United States District Court, D. Oregon
Dec 13, 2005
No. CV 04-1804-MO (D. Or. Dec. 13, 2005)

Opinion

No. CV 04-1804-MO.

December 13, 2005


ORDER Re: Request for Clarification


Once an action is determined to have complied with the due process standards in 42 U.S.C. § 11112(a), the HCQIA "sweeps within that immunity" the professional review activities "relating to" that immune professional review action. Austin v. McNamara, 979 F.2d 728, 737 (9th Cir. 1992). Participation in peer review activities, as opposed to participation in the "action" itself, does not entitle defendants to immunity unless the action to which such activities are related is itself immune. See id. In the summary judgment order, this court held that unlike the immune action taken on August 27, 2003, the Notice of Adverse Action issued to Dr. Lees on April 7, 2003 constituted an "action" for which defendants are not entitled to immunity because it did not comply with the requirements of 42 U.S.C. § 11112(a).

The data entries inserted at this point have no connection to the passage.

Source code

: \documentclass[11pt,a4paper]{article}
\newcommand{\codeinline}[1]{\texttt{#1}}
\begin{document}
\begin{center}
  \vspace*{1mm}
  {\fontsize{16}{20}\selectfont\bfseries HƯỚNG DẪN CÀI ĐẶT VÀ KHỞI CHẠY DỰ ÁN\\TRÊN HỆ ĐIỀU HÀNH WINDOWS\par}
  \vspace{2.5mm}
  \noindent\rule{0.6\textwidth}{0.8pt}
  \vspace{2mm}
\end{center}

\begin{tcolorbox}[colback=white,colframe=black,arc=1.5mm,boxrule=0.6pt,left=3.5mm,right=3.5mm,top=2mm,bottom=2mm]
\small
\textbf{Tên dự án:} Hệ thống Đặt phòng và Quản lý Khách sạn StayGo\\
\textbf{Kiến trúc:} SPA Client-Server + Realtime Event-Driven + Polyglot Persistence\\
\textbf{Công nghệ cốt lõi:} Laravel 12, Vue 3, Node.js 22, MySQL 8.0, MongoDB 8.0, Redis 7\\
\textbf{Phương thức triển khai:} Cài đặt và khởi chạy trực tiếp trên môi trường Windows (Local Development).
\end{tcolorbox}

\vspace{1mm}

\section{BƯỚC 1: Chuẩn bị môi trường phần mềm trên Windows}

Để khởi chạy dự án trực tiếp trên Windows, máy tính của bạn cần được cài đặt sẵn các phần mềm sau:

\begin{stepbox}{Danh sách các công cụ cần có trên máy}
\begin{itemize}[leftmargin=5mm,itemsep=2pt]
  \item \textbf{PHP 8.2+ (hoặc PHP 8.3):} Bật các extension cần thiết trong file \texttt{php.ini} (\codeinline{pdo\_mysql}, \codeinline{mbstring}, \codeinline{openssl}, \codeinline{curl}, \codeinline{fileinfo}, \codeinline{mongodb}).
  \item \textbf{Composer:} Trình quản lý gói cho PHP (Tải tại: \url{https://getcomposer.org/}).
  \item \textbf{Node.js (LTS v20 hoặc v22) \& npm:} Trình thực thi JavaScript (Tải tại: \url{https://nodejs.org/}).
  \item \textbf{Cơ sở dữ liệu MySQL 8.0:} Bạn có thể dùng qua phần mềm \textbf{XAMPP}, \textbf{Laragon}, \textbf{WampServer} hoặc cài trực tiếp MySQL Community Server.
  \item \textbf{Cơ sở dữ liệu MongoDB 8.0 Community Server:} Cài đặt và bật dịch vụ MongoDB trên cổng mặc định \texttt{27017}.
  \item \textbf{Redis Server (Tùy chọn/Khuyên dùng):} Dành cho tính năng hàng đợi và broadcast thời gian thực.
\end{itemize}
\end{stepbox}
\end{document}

The court now clarifies that although Drs. Harker and Jett's participation in peer review activities preceded the April 7, 2003 action for which there is no immunity, their testimony to the MEC and Board also "related to" the later August 27, 2003 action that did comply with the statutory standards. See Austin, 979 F.2d at 737 ("It is the relation of these activities to the immune action, and not the time of their occurrence, that brings them within the immunity."). It would be incongruent with the purposes of the statute to deny witness participants immunity when, through no fault of their own, the professional review body's action fails to comply with the requirement that it be taken after a reasonable effort to obtain the facts. Therefore, the physician defendants are entitled to HCQIA immunity from damages for their participation in the peer review activities or investigation into Dr. Lees' application for reappointment of privileges.

With respect to defendant Asante Health Systems, the brush of HCQIA immunity does not sweep back so broadly. Asante's failure to conduct a reasonable effort to obtain the facts prior to its first "action" on April 7, 2003 is not immunized by a subsequent action that complies with 42 U.S.C. § 11112(a). Unlike the physician defendants who appeared as witnesses in the peer review procedure, defendant Asante exercised control over how the investigation was conducted, who testified, and what documents were reviewed; in other words, Asante controlled the reasonableness of the fact gathering. Therefore, defendant Asante is not entitled to HCQIA immunity for its conduct prior to April 7, 2003. On the other hand, Asante is entitled to HCQIA immunity for its conduct after April 7, 2003 because after that point, the subsequent actions were taken after a reasonable effort to obtain the facts.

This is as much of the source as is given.